Двойной грохот лишил полковника слуха. Глухой, как пень, борясь с тошнотой, Эрстед с трудом повернул голову – и увидел, как в лещине встает жаркий факел. Там, в жирном, клокочущем огне, что-то билось в судорогах, пытаясь спорить с пламенем.

– Казимир!

Не помня себя, забыв об наемных убийцах, Эрстед со всех ног кинулся через лог. Он не видел, как нырнули в лес и исчезли в чаще двое уцелевших поляков. Не видел егерей Хворостова, бегущих к нему, генерала, ковыляющего следом, – ничего, кроме костра, разожженного за кустами.

И того, что жило в костре.

– Казимир!!!

В руках горящий князь держал развороченные останки бомбомета. С силой размахнувшись, он отправил проклятое оружие в полет – в самую гущу бурелома. Что-то каркнул; должно быть, выругался, да горло не сдюжило. И боком повалился в черную траву.

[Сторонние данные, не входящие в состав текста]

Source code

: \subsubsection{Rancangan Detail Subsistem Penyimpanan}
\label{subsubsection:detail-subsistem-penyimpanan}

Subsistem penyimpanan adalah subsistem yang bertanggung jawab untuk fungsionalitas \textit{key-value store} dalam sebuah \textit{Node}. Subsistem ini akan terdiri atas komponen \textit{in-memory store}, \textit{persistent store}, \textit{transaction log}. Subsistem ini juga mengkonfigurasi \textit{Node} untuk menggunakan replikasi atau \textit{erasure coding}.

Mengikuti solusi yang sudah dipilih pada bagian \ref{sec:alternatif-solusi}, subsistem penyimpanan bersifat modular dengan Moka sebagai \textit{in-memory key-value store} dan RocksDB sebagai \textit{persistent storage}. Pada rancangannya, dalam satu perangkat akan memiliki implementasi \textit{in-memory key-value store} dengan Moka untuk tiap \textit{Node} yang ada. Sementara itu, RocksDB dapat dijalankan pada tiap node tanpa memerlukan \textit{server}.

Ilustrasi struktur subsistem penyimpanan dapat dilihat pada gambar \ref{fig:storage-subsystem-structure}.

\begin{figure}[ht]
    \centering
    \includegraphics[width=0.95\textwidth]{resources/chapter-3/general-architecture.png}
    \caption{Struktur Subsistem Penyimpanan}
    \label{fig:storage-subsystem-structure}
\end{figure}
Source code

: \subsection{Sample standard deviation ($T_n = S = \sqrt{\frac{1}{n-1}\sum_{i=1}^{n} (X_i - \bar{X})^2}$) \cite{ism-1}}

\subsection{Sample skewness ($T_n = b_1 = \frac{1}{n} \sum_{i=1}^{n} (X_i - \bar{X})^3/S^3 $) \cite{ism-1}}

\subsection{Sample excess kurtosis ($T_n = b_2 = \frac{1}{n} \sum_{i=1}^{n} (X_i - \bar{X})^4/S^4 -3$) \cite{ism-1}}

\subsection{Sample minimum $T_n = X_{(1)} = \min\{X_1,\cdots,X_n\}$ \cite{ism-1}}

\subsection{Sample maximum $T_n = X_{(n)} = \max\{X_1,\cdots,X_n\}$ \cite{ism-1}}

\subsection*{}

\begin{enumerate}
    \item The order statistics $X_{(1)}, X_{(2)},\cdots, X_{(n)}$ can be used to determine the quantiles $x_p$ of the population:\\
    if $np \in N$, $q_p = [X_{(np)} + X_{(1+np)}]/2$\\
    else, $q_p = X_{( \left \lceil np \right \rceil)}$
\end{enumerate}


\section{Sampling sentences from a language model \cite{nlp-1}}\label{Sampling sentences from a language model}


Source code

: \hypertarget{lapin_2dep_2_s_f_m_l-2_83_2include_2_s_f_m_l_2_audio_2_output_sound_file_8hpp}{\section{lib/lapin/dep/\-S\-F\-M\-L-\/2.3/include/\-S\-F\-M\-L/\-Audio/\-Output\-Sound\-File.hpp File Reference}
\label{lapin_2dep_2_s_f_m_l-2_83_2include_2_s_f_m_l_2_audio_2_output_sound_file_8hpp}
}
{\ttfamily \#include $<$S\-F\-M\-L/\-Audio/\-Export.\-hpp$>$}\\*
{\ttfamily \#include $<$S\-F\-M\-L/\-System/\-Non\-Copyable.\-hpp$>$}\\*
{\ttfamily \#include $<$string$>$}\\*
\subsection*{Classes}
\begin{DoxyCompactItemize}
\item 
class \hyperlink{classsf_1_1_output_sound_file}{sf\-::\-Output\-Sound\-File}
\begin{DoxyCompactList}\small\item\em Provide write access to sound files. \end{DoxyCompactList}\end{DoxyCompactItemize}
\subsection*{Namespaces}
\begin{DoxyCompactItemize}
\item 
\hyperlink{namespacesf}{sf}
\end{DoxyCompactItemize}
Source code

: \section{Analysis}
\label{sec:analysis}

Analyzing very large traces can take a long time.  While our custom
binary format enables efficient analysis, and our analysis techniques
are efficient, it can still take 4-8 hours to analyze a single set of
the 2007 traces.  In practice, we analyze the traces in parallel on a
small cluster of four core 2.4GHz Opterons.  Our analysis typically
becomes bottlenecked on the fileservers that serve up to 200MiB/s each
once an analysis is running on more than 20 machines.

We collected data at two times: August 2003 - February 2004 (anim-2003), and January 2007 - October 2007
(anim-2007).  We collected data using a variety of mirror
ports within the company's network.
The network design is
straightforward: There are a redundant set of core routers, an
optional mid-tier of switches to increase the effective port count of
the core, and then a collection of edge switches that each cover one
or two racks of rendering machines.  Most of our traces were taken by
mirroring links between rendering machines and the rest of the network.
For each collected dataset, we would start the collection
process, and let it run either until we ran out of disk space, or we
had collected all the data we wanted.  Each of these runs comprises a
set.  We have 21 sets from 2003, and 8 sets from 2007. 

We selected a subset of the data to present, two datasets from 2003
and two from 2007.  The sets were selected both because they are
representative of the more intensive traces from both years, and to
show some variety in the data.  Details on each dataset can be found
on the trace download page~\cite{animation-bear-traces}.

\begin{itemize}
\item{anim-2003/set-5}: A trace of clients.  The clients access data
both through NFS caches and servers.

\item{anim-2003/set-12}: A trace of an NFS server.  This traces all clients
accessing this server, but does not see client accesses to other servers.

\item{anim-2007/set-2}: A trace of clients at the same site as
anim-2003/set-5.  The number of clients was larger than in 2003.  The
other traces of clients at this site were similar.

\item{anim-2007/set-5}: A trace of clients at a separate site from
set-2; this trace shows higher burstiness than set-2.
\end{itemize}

Пушечным ядром Эрстед проломился сквозь кусты, не обращая внимания на ветки, хлещущие по лицу. На ходу скинул макинтош, набросил на князя, сбивая пламя. Упал на колени, обжигая ладони, стал хлестать подлые, лезущие наружу язычки огня. Смрад паленого бил в ноздри, въедался в кожу.

«Пуля! Пуля повредила клапан… пробой искры…»

Медленно, с усилием, Волмонтович повернул к нему страшное, обугленное лицо. Из-под правой ключицы князя, глубоко войдя в тело, торчал обломок рычага.

– Взорвался… кур-р-рва…

Князь надсадно закашлялся, содрогаясь.

– Больно… очень…

Зацепившись дужкой за ухо, болтались окуляры – невредимые, словно заговоренные.

* * *

Раненых и убитых увезли.

Лес замер. Умолкли птицы. Затаилось зверье по норам-ухоронкам. Стих ветер. Лист, задержавшийся на ветке, и тот не шелохнется. Ни шороха, ни звука.

Когда лопнула тишина?

Был лес, стало отражение в пруду. Запустил кто-то камень наугад, пошли круги по воде. Раскрылась трещина, выпуская стаю. Гиены? Да что вы! Спросите натуралиста, знатока африканской саванны, – любой скажет, что нет таких гиен. А вожак стаи – этот уж точно не имел права на существование.

Тут и к натуралисту не ходи.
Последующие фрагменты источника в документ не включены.